# I had little time.. Check them out! Part 2



## WesJY (Mar 4, 2004)

I bought the JL dodge ram truck from epay (it was already customized to make it real low and make it look like drag truck - it was yellow with black stripes so I painted it and added decals I think it is one bad a$$ looking mopar truck huh?) and another one is afx 55 chevy body (one window post was missing - i did restore it and the body was in bad shape so I painted it all, front/rear painted in chrome so I decided to use bud decals on that one)

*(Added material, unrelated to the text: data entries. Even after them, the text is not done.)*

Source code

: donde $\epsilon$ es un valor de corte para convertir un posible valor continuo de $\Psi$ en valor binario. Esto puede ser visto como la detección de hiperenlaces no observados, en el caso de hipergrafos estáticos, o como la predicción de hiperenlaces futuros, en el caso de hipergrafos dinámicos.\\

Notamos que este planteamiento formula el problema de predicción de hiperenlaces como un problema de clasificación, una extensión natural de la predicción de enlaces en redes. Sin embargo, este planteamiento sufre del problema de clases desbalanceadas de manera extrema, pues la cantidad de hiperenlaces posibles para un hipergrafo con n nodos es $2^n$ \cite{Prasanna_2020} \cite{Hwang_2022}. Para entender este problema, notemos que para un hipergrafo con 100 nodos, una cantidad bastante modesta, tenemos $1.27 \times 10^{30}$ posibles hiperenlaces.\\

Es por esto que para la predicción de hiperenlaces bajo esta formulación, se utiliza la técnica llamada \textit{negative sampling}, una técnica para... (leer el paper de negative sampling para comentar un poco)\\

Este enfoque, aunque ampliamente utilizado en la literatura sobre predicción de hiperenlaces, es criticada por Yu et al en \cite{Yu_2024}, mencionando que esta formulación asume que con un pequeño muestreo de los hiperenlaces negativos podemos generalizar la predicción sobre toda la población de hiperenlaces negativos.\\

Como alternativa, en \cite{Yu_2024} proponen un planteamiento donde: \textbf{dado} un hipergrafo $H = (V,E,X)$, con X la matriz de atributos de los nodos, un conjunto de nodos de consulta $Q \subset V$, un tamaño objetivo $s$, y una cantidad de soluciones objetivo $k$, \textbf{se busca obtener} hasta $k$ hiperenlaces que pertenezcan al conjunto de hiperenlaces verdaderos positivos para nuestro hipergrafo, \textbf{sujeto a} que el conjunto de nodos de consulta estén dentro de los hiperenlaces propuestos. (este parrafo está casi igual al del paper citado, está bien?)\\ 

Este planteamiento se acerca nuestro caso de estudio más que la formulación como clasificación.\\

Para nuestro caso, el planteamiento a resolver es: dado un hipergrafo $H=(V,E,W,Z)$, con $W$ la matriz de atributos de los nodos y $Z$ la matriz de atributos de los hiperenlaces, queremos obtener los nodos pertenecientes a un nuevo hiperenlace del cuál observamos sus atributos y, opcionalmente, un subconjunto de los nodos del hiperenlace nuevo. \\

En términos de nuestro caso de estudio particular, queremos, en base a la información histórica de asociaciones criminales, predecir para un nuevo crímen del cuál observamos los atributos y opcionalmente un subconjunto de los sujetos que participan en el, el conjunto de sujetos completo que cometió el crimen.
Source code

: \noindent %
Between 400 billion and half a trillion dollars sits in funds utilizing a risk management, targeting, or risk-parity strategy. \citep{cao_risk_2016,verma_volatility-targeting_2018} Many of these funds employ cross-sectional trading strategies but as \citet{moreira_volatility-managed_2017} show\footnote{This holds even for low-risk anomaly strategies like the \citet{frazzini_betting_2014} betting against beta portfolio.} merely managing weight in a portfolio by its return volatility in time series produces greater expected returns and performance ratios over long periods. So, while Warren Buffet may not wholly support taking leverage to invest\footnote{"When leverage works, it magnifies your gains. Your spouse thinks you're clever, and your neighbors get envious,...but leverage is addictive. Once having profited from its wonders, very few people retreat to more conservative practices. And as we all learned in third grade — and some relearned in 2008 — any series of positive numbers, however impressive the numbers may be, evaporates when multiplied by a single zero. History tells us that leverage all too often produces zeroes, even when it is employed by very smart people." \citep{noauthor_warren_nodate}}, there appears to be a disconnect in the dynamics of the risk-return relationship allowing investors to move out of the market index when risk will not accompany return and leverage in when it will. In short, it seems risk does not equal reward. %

What you guys think on this one? 

http://home.comcast.net/~darkhawk/custom/custom.JPG

Enjoy..
Wes


----------



## roadrner (Jul 21, 1999)

*WoW!!!*

Wes,

They look great! What color red did you use for the 55? Gonna have to steal your idea. I have a couple of junkers that could be brought back to life. Or if you're gonna dump the 55 LMK.  
Thanks, Dave


----------



## WesJY (Mar 4, 2004)

roadrner said:


> Wes,
> 
> They look great! What color red did you use for the 55? Gonna have to steal your idea. I have a couple of junkers that could be brought back to life. Or if you're gonna dump the 55 LMK.
> Thanks, Dave


Thanks! It was only one afx 55 body that has been in the box for so long so I just decided to fix it up. I have anothers in display that I will not paint them. they are orginial. 

I used America's finest by rust oleum (HD2866 Banner Red) from wal mart. 

Thanks
Wes


----------



## roadrner (Jul 21, 1999)

Wes,

Thanks! Guess I'll have to make a pit stop on the way in tonight.  Dave


----------



## WesJY (Mar 4, 2004)

no problem!

Wes


----------



## hartracerman (Jan 9, 2005)

I've got some new respect for an old 55 I'd like to see one with Shuster and Duelley or what ever those beer stiens were.


----------



## hdbiker (Dec 18, 2004)

Looks great love that 55


----------



## WesJY (Mar 4, 2004)

hdbiker said:


> Looks great love that 55


thanks guys

Wes


----------



## boss9 (Apr 19, 2002)

Hey there-

Nice work Wes! I love the stance of the truck, and the 55's colour is outstanding!

Excellent jobs on both!:thumbsup: :thumbsup: 


Cheers!


----------



## Lype Motorsport (Mar 14, 2004)

Hi Wes
Those look great! Keep up the great work!

Larry


----------



## WesJY (Mar 4, 2004)

thanks guys!!

Wes


----------